> **WHAT IS EXPECTED**
The entries are to be reproduced word for word, with all images left out.

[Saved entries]
####

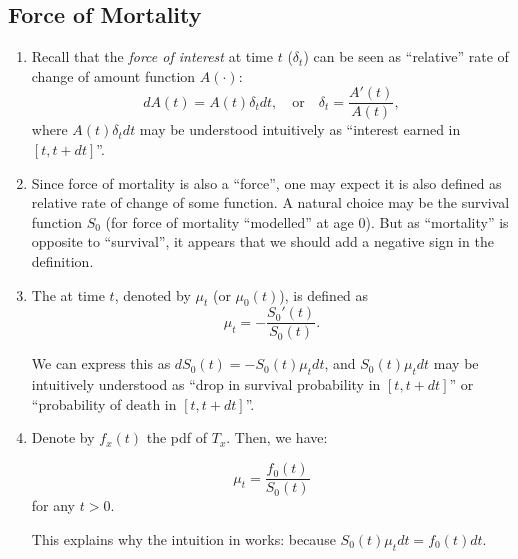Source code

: \subsection{Force of Mortality}
\begin{enumerate}
\item Recall that the \emph{force of interest} at time \(t\) (\(\delta_t\)) can
be seen as ``relative'' rate of change of amount function \(A(\cdot)\):
\[
dA(t)=A(t)\delta_tdt,\quad\text{or}\quad
\delta_t=\frac{A'(t)}{A(t)},
\]
where \(A(t)\delta_tdt\) may be understood intuitively as ``interest earned in
\([t,t+dt]\)''.

\item Since force of mortality is also a ``force'', one may expect it is also
defined as relative rate of change of some function. A natural choice may be
the survival function \(S_0\) (for force of mortality ``modelled'' at age 0).
But as ``mortality'' is opposite to ``survival'', it appears that we should add
a negative sign in the definition.

\item \label{it:fom} The  at
time \(t\), denoted by \(\mu_t\) (or \(\mu_0(t)\)), is defined as
\[
\mu_t=-\frac{S_0'(t)}{S_0(t)}.
\]
\begin{intuition}
We can express this as \(dS_0(t)=-S_0(t)\mu_tdt\), and \(S_0(t)\mu_tdt\) may be
intuitively understood as ``drop in survival probability in \([t,t+dt]\)'' or
``probability of death in \([t,t+dt]\)''.

 \end{intuition}
\item Denote by \(f_x(t)\) the pdf of \(T_x\). Then, we have:
\begin{proposition}
\label{prp:mu-pdf-0}
\[
\mu_t=\frac{f_0(t)}{S_0(t)}
\]
for any \(t>0\).
\end{proposition}

\begin{note}
This explains why the intuition in  works: because
\(S_0(t)\mu_tdt=f_0(t)dt\).
\end{note}


\end{enumerate}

####

> **RESULT BELOW**
Source code

: \subsection{Force of Mortality}
\begin{enumerate}
\item Recall that the \emph{force of interest} at time \(t\) (\(\delta_t\)) can
be seen as ``relative'' rate of change of amount function \(A(\cdot)\):
\[
dA(t)=A(t)\delta_tdt,\quad\text{or}\quad
\delta_t=\frac{A'(t)}{A(t)},
\]
where \(A(t)\delta_tdt\) may be understood intuitively as ``interest earned in
\([t,t+dt]\)''.

\item Since force of mortality is also a ``force'', one may expect it is also
defined as relative rate of change of some function. A natural choice may be
the survival function \(S_0\) (for force of mortality ``modelled'' at age 0).
But as ``mortality'' is opposite to ``survival'', it appears that we should add
a negative sign in the definition.

\item \label{it:fom} The  at
time \(t\), denoted by \(\mu_t\) (or \(\mu_0(t)\)), is defined as
\[
\mu_t=-\frac{S_0'(t)}{S_0(t)}.
\]
\begin{intuition}
We can express this as \(dS_0(t)=-S_0(t)\mu_tdt\), and \(S_0(t)\mu_tdt\) may be
intuitively understood as ``drop in survival probability in \([t,t+dt]\)'' or
``probability of death in \([t,t+dt]\)''.

 \end{intuition}
\item Denote by \(f_x(t)\) the pdf of \(T_x\). Then, we have:
\begin{proposition}
\label{prp:mu-pdf-0}
\[
\mu_t=\frac{f_0(t)}{S_0(t)}
\]
for any \(t>0\).
\end{proposition}

\begin{note}
This explains why the intuition in  works: because
\(S_0(t)\mu_tdt=f_0(t)dt\).
\end{note}


\end{enumerate}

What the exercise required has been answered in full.